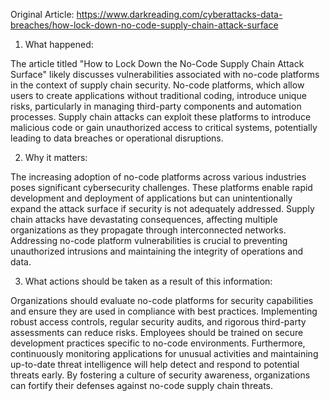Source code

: Original Article: https://www.darkreading.com/cyberattacks-data-breaches/how-lock-down-no-code-supply-chain-attack-surface

1) What happened:

The article titled "How to Lock Down the No-Code Supply Chain Attack Surface" likely discusses vulnerabilities associated with no-code platforms in the context of supply chain security. No-code platforms, which allow users to create applications without traditional coding, introduce unique risks, particularly in managing third-party components and automation processes. Supply chain attacks can exploit these platforms to introduce malicious code or gain unauthorized access to critical systems, potentially leading to data breaches or operational disruptions.

2) Why it matters:

The increasing adoption of no-code platforms across various industries poses significant cybersecurity challenges. These platforms enable rapid development and deployment of applications but can unintentionally expand the attack surface if security is not adequately addressed. Supply chain attacks have devastating consequences, affecting multiple organizations as they propagate through interconnected networks. Addressing no-code platform vulnerabilities is crucial to preventing unauthorized intrusions and maintaining the integrity of operations and data.

3) What actions should be taken as a result of this information:

Organizations should evaluate no-code platforms for security capabilities and ensure they are used in compliance with best practices. Implementing robust access controls, regular security audits, and rigorous third-party assessments can reduce risks. Employees should be trained on secure development practices specific to no-code environments. Furthermore, continuously monitoring applications for unusual activities and maintaining up-to-date threat intelligence will help detect and respond to potential threats early. By fostering a culture of security awareness, organizations can fortify their defenses against no-code supply chain threats.
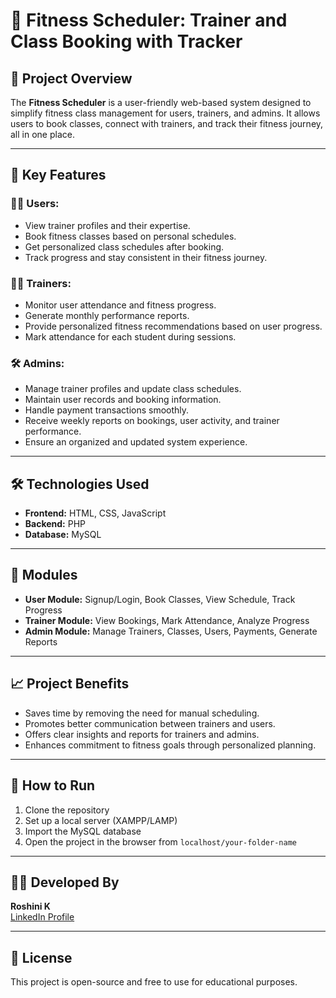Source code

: # 💪 Fitness Scheduler: Trainer and Class Booking with Tracker

## 📌 Project Overview

The **Fitness Scheduler** is a user-friendly web-based system designed to simplify fitness class management for users, trainers, and admins. It allows users to book classes, connect with trainers, and track their fitness journey, all in one place.

---

## 👥 Key Features

### 🧍‍♀️ Users:
- View trainer profiles and their expertise.
- Book fitness classes based on personal schedules.
- Get personalized class schedules after booking.
- Track progress and stay consistent in their fitness journey.

### 🧑‍🏫 Trainers:
- Monitor user attendance and fitness progress.
- Generate monthly performance reports.
- Provide personalized fitness recommendations based on user progress.
- Mark attendance for each student during sessions.

### 🛠️ Admins:
- Manage trainer profiles and update class schedules.
- Maintain user records and booking information.
- Handle payment transactions smoothly.
- Receive weekly reports on bookings, user activity, and trainer performance.
- Ensure an organized and updated system experience.

---

## 🛠️ Technologies Used
- **Frontend:** HTML, CSS, JavaScript  
- **Backend:** PHP  
- **Database:** MySQL  

---

## 🧪 Modules

- **User Module:** Signup/Login, Book Classes, View Schedule, Track Progress  
- **Trainer Module:** View Bookings, Mark Attendance, Analyze Progress  
- **Admin Module:** Manage Trainers, Classes, Users, Payments, Generate Reports  

---

## 📈 Project Benefits

- Saves time by removing the need for manual scheduling.
- Promotes better communication between trainers and users.
- Offers clear insights and reports for trainers and admins.
- Enhances commitment to fitness goals through personalized planning.

---

## 🚀 How to Run

1. Clone the repository  
2. Set up a local server (XAMPP/LAMP)  
3. Import the MySQL database  
4. Open the project in the browser from `localhost/your-folder-name`

---

## 🙋‍♀️ Developed By

**Roshini K**  
[LinkedIn Profile](https://www.linkedin.com/in/roshini-k-234488357)  

---

## 📜 License

This project is open-source and free to use for educational purposes.

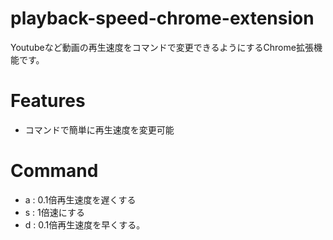 # playback-speed-chrome-extension

Youtubeなど動画の再生速度をコマンドで変更できるようにするChrome拡張機能です。

# Features
 - コマンドで簡単に再生速度を変更可能

# Command
- a : 0.1倍再生速度を遅くする
- s : 1倍速にする
- d : 0.1倍再生速度を早くする。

--- Task to complete ---
Reproduce every record above exactly, omitting the pictures.

--- Solution for this exercise ---
Source code

: Original Article: https://www.darkreading.com/cyberattacks-data-breaches/how-lock-down-no-code-supply-chain-attack-surface

1) What happened:

The article titled "How to Lock Down the No-Code Supply Chain Attack Surface" likely discusses vulnerabilities associated with no-code platforms in the context of supply chain security. No-code platforms, which allow users to create applications without traditional coding, introduce unique risks, particularly in managing third-party components and automation processes. Supply chain attacks can exploit these platforms to introduce malicious code or gain unauthorized access to critical systems, potentially leading to data breaches or operational disruptions.

2) Why it matters:

The increasing adoption of no-code platforms across various industries poses significant cybersecurity challenges. These platforms enable rapid development and deployment of applications but can unintentionally expand the attack surface if security is not adequately addressed. Supply chain attacks have devastating consequences, affecting multiple organizations as they propagate through interconnected networks. Addressing no-code platform vulnerabilities is crucial to preventing unauthorized intrusions and maintaining the integrity of operations and data.

3) What actions should be taken as a result of this information:

Organizations should evaluate no-code platforms for security capabilities and ensure they are used in compliance with best practices. Implementing robust access controls, regular security audits, and rigorous third-party assessments can reduce risks. Employees should be trained on secure development practices specific to no-code environments. Furthermore, continuously monitoring applications for unusual activities and maintaining up-to-date threat intelligence will help detect and respond to potential threats early. By fostering a culture of security awareness, organizations can fortify their defenses against no-code supply chain threats.
Source code

: # 💪 Fitness Scheduler: Trainer and Class Booking with Tracker

## 📌 Project Overview

The **Fitness Scheduler** is a user-friendly web-based system designed to simplify fitness class management for users, trainers, and admins. It allows users to book classes, connect with trainers, and track their fitness journey, all in one place.

---

## 👥 Key Features

### 🧍‍♀️ Users:
- View trainer profiles and their expertise.
- Book fitness classes based on personal schedules.
- Get personalized class schedules after booking.
- Track progress and stay consistent in their fitness journey.

### 🧑‍🏫 Trainers:
- Monitor user attendance and fitness progress.
- Generate monthly performance reports.
- Provide personalized fitness recommendations based on user progress.
- Mark attendance for each student during sessions.

### 🛠️ Admins:
- Manage trainer profiles and update class schedules.
- Maintain user records and booking information.
- Handle payment transactions smoothly.
- Receive weekly reports on bookings, user activity, and trainer performance.
- Ensure an organized and updated system experience.

---

## 🛠️ Technologies Used
- **Frontend:** HTML, CSS, JavaScript  
- **Backend:** PHP  
- **Database:** MySQL  

---

## 🧪 Modules

- **User Module:** Signup/Login, Book Classes, View Schedule, Track Progress  
- **Trainer Module:** View Bookings, Mark Attendance, Analyze Progress  
- **Admin Module:** Manage Trainers, Classes, Users, Payments, Generate Reports  

---

## 📈 Project Benefits

- Saves time by removing the need for manual scheduling.
- Promotes better communication between trainers and users.
- Offers clear insights and reports for trainers and admins.
- Enhances commitment to fitness goals through personalized planning.

---

## 🚀 How to Run

1. Clone the repository  
2. Set up a local server (XAMPP/LAMP)  
3. Import the MySQL database  
4. Open the project in the browser from `localhost/your-folder-name`

---

## 🙋‍♀️ Developed By

**Roshini K**  
[LinkedIn Profile](https://www.linkedin.com/in/roshini-k-234488357)  

---

## 📜 License

This project is open-source and free to use for educational purposes.

 # playback-speed-chrome-extension

Youtubeなど動画の再生速度をコマンドで変更できるようにするChrome拡張機能です。

# Features
 - コマンドで簡単に再生速度を変更可能

# Command
- a : 0.1倍再生速度を遅くする
- s : 1倍速にする
- d : 0.1倍再生速度を早くする。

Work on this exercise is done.